Book Review: Still Life Las Vegas
Still Life Las Vegasby James SieSt. Martin's Press, 2015Walter Stahl, the hapless yet likable teenage hero of James Sie's debut novel Still Life Las Vegas, lives in a grubby, run-down neighborhood outside of town with his father and works at an almost equally grubby, run-down little tourist flytrap of a “museum” called Viva Las Vegas!, where he conducts tours of the paltry dioramas for paying customers. His father is largely dependent on him, so mired in depression and medication over the flight of his wife fifteen years earlier that he still can't face the world. Walter's passion is his artwork, but even now, freshly graduated from high school, he can feel the possibilities of his life closing in and shutting down.As pathetic as they are, his tours at Viva Las Vegas!, offer him a moment of daydreaming, every time he comes to the diorama of modern-day Vegas with its shows and casinos and famous hotels like the Bellagio or the Venetian. Here he can imagine the sad past that gave rise to his present:
This is my favorite room, because it's the Las Vegas of my parents. I can replay their doomed history here in three dimensions. It's like a giant, unfolding pop-up book, spread out to tell my father's story of the time my mother was lost, and found, and lost again. In miniature, I can watch her enter the back door of the Venetian with the harlequin man; I can see my father chase the blue Volvo down Buccaneer Boulevard, feather flying out of the window; I can pick the both of them up like tiny dolls and place them together, gently, in the little plastic gondola of their final meeting …

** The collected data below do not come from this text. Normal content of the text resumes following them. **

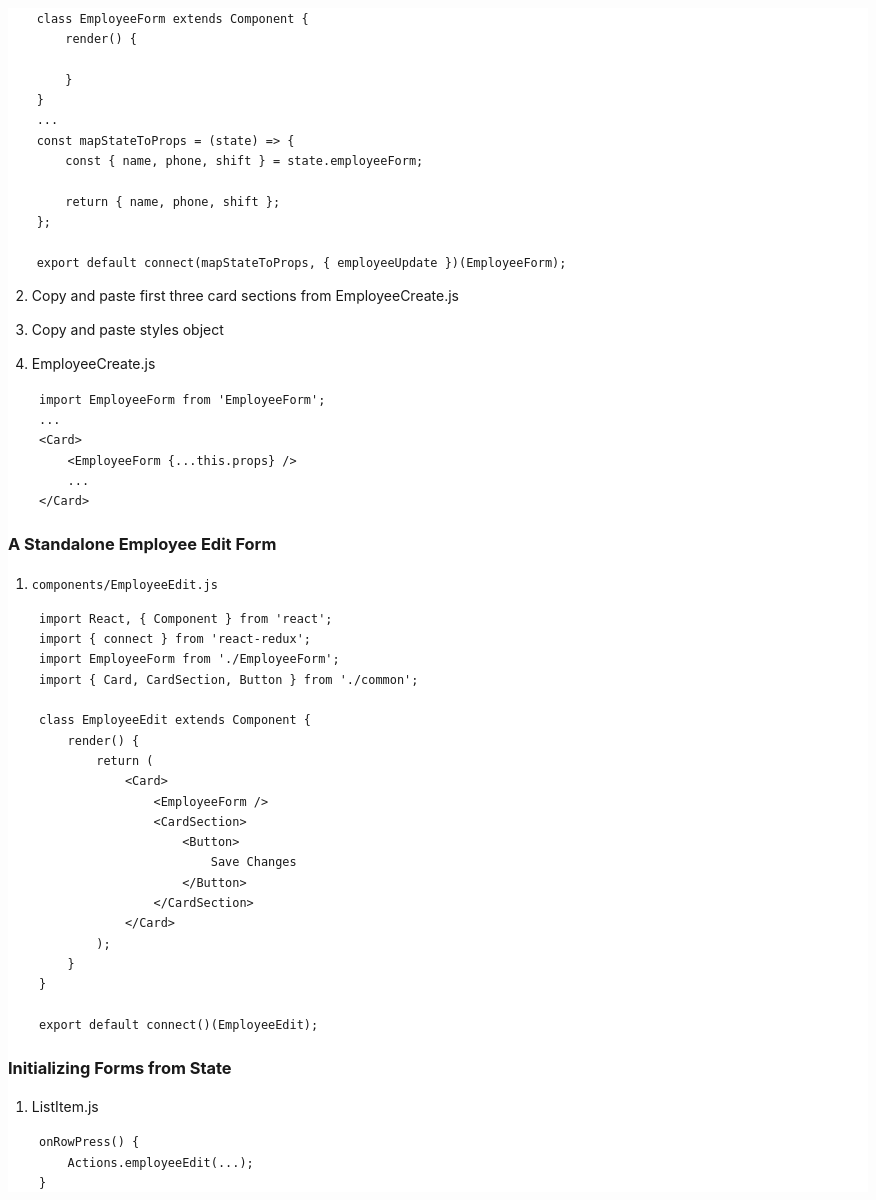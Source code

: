 		class EmployeeForm extends Component {
			render() {

			}
		}
		...
		const mapStateToProps = (state) => {
			const { name, phone, shift } = state.employeeForm;

			return { name, phone, shift };
		};

		export default connect(mapStateToProps, { employeeUpdate })(EmployeeForm);

2. Copy and paste first three card sections from EmployeeCreate.js
3. Copy and paste styles object
4. EmployeeCreate.js

		import EmployeeForm from 'EmployeeForm';
		...
		<Card>
			<EmployeeForm {...this.props} />
			...
		</Card>

### A Standalone Employee Edit Form ###
1. `components/EmployeeEdit.js`

		import React, { Component } from 'react';
		import { connect } from 'react-redux';
		import EmployeeForm from './EmployeeForm';
		import { Card, CardSection, Button } from './common';

		class EmployeeEdit extends Component {
			render() {
				return (
					<Card>
						<EmployeeForm />
						<CardSection>
							<Button>
								Save Changes
							</Button>
						</CardSection>
					</Card>
				);
			}
		}

		export default connect()(EmployeeEdit);

### Initializing Forms from State ###
1. ListItem.js

		onRowPress() {
			Actions.employeeEdit(...);
		}

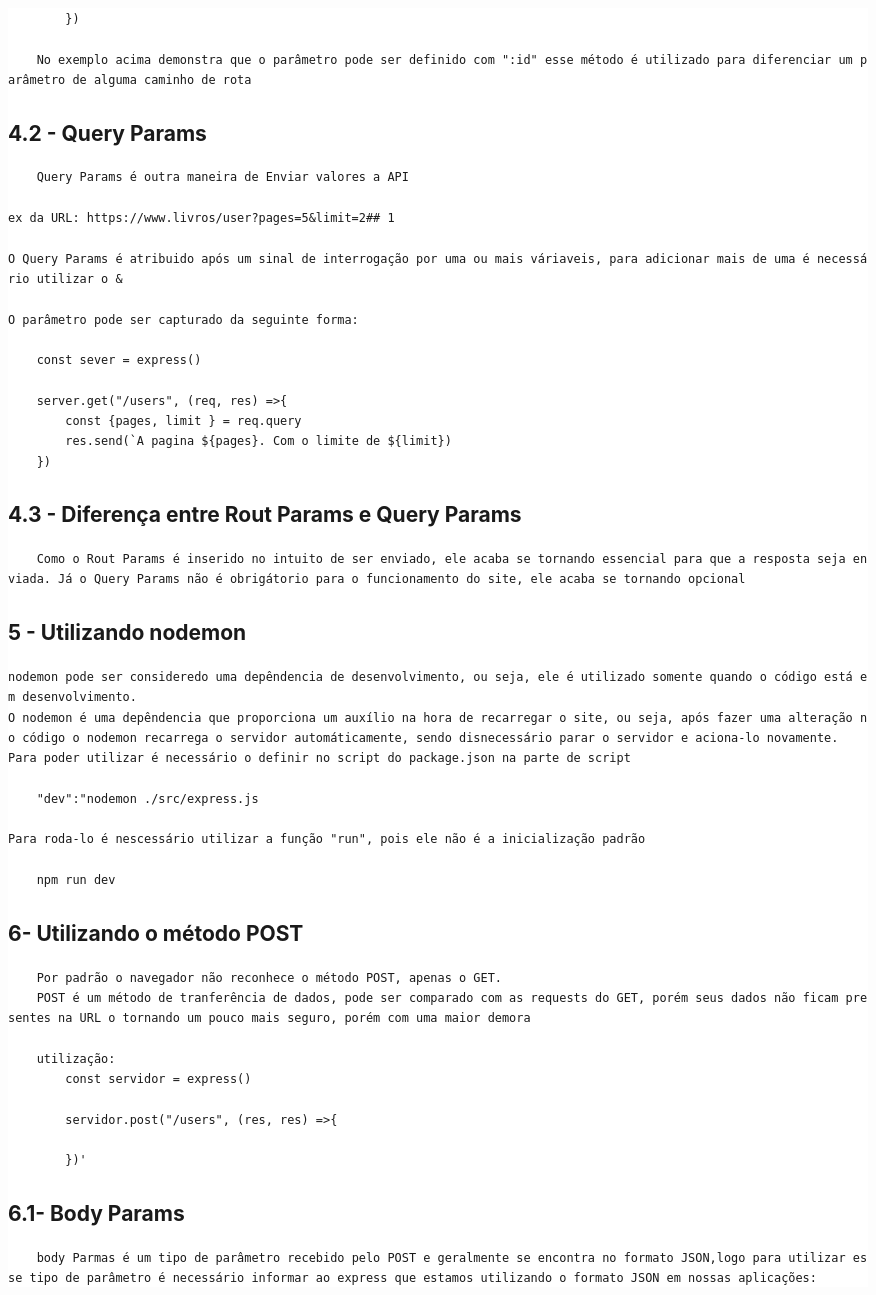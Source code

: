             })
        
        No exemplo acima demonstra que o parâmetro pode ser definido com ":id" esse método é utilizado para diferenciar um parâmetro de alguma caminho de rota

   ## 4.2 - Query Params
        Query Params é outra maneira de Enviar valores a API
    
    ex da URL: https://www.livros/user?pages=5&limit=2## 1

    O Query Params é atribuido após um sinal de interrogação por uma ou mais váriaveis, para adicionar mais de uma é necessário utilizar o &

    O parâmetro pode ser capturado da seguinte forma:

        const sever = express()

        server.get("/users", (req, res) =>{
            const {pages, limit } = req.query
            res.send(`A pagina ${pages}. Com o limite de ${limit})
        })

   ## 4.3 - Diferença entre Rout Params e Query Params
        Como o Rout Params é inserido no intuito de ser enviado, ele acaba se tornando essencial para que a resposta seja enviada. Já o Query Params não é obrigátorio para o funcionamento do site, ele acaba se tornando opcional

## 5 - Utilizando nodemon
    nodemon pode ser consideredo uma depêndencia de desenvolvimento, ou seja, ele é utilizado somente quando o código está em desenvolvimento.
    O nodemon é uma depêndencia que proporciona um auxílio na hora de recarregar o site, ou seja, após fazer uma alteração no código o nodemon recarrega o servidor automáticamente, sendo disnecessário parar o servidor e aciona-lo novamente.
    Para poder utilizar é necessário o definir no script do package.json na parte de script

        "dev":"nodemon ./src/express.js
    
    Para roda-lo é nescessário utilizar a função "run", pois ele não é a inicialização padrão

        npm run dev

## 6- Utilizando o método POST
    
        Por padrão o navegador não reconhece o método POST, apenas o GET.
        POST é um método de tranferência de dados, pode ser comparado com as requests do GET, porém seus dados não ficam presentes na URL o tornando um pouco mais seguro, porém com uma maior demora

        utilização:
            const servidor = express()

            servidor.post("/users", (res, res) =>{

            })'

##   6.1- Body Params
        body Parmas é um tipo de parâmetro recebido pelo POST e geralmente se encontra no formato JSON,logo para utilizar esse tipo de parâmetro é necessário informar ao express que estamos utilizando o formato JSON em nossas aplicações:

Sie breaks up his narrative into chapters from several different viewpoints at several different times in the story. We get events as experienced by Walter, his father, Owen, and his Vietnamese mother Emily, who's abandoned by her family in America and encounters a succession of quasi-surrogate families as she wanders in search of a playfully warped version of the American Dream (it's both a warning and an enticement to readers to tell them that Liberace plays a surprisingly pivotal role in the book), and Emily's process of naturalization is anything but smooth:
In those early days, when language was still liquid to Emily (English not yet formed and her memory of Vietnamese receding daily, its few remaining syllables and intonations remembered more for comfort than meaning), she would sometimes cry out Ma! Ma! In the middle of the night, terrified, and Vee would stride in immediately, as if on cue, ready to pat Emily's back, shush away the fears, and murmur in her growl of a whisper, “I'm not Ma. I'm Vee. Call me Vee.” This continued until the word Ma, in English or Vietnamese, no longer had any meaning to Emily at all.
But the most heartfelt (probably because least absurd) of the book's plot-lines involves Walter and his encounter with a charismatic young pair of Greeks, Acacia and her brother Chrysto. It's Chrysto's playfully erotic friendship that slowly brings Walter to a series of highly charged erotic realizations about himself, after what feels like an entire lifetime in chrysalis, and Sie's prose in these sections is sweetly simple:
There's a certain tang his body gives off: salt and citrus. Sitting next to him, I try to breathe slowly, to keep my eyes open and not look like I'm inhaling big greedy gulps of him. His head is bent over the book but I get the feeling that he's still somehow watching me, or watching me watch him.
In what had to be its boardroom selling point, Still Life Las Vegas has occasional short chapters that are illustrated graphic novel-style by Sungyoon Choi, but the real attraction here is the warm and successful realization of Sie's various characters; the graphic novel flourishes don't exactly distract from the emotional impact of the story (particularly the climax; a bomb going off couldn't distract the reader from the off-kilter resolution of Walter's yearning for his long-lost mother), but they only scratch the surface of how well pictures can subvert and strengthen text – they're a curiosity rather than a highlight. Sie tells a moving and involving story in this debut, with comic and dramatic set-pieces readers will remember long after they've forgotten that some of those set-pieces were storyboarded.